In fact, most entrepreneurs and executives today recognize the importance of building and maintaining the right culture, but many are not so clear on how to do it, or assessing where they stand in the process. To that end, I was impressed with the specifics provided in a classic book, “Nimble, Focused, Feisty,” by Sara Roberts, a “go-to” expert on organizational transformation.
What I have seen in startups correlates well with Roberts’ evidence that there are three basic elements of a winning culture mindset today – fast is better than big, possibility over profitability, and being passionately outward-directed to customers and employees. I support her outline of several guiding principles for any company on how to achieve and maintain this mindset:
- Remain nimble and ready to pivot. Winning organizations have a culture of no expectation of always doing what they are currently doing. They know how rapidly things change, and that today’s positive reality may not carry them to where they ultimately want to go. They are always on the lookout for new opportunities and innovations.
- Structure for speed in making changes. Speed in any organization is largely a function of hierarchy, trust, and the ability to make decisions quickly across the organization. The primary key is establishing a culture that relies on values, rather than rules, to guide every action. Teams and individuals at all levels must be motivated to make decisions.

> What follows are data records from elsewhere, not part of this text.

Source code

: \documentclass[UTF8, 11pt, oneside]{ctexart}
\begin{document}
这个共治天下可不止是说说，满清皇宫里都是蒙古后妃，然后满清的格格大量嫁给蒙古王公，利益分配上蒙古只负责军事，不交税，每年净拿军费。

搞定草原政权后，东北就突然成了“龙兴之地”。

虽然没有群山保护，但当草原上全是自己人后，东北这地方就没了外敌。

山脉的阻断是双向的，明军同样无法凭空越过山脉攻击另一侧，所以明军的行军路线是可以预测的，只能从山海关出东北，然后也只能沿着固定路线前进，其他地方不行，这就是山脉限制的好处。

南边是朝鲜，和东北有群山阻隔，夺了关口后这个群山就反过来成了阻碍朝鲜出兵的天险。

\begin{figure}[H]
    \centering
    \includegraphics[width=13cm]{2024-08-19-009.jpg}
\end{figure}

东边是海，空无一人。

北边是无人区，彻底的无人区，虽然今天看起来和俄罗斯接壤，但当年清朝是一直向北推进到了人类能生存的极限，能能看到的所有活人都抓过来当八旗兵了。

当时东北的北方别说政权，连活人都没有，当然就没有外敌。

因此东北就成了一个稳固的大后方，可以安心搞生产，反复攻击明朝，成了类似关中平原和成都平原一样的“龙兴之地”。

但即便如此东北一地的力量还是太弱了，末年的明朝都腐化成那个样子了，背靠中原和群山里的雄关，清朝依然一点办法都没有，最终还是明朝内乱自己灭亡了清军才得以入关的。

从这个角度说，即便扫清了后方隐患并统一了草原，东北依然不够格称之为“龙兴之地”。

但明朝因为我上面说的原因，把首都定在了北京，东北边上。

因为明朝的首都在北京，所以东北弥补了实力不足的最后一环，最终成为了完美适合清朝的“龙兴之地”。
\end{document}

- Solve problems by co-creating and collaborating. Effective collaboration requires bringing together a variety of contributors who trust each other to get to the best solution. These days, that includes the initiative to bring up issues and tap the wisdom of “crowds” through social media, employee forums, and listening to industry influencers.
- Lead with purpose as a balance to profit. Increasingly, the landscape is shifting from an emphasis on “how” to an appreciation of “why,” both inside and outside the company. If executives don’t see social good or higher purpose as important to success, customers and employees will remind them – overtly by feedback, or passively by deserting them.
- Maintain a customer-centric focus. Businesses oriented primarily toward near-term shareholder value make themselves vulnerable in the long term. If you focus on what’s best for the customer, both near-term and long-term, you will see where customers are headed, and can plan change versus crisis reaction. Talk with real customers constantly.
- Find leaders who are courageous connectors. Courageous leaders acknowledge doubt and gaps, but still make decisions with confidence. Connector leaders enable their teams to navigate other organizations effectively, connect them with required resources, and expand their sense of possibilities and purpose. Set the culture by example.
- Build teams with people who get things done. A nimble organization needs doers and makers. Makers are not scared of taking action; in fact they’re biased toward action. They ask forgiveness rather than ask for permission, are motivated by results, and naturally collaborative. Leaders help most by not putting barriers in the way of their people.
- Winning cultures need consistent people practices. The best team cultures are built and maintained by systematic and deliberate hiring. Don’t hire only under duress, or settle for less than the best fit. Involve the team in selecting the best fit, culture matching, and getting “buy-in” from all the right players. Motivate with meaning, not just money.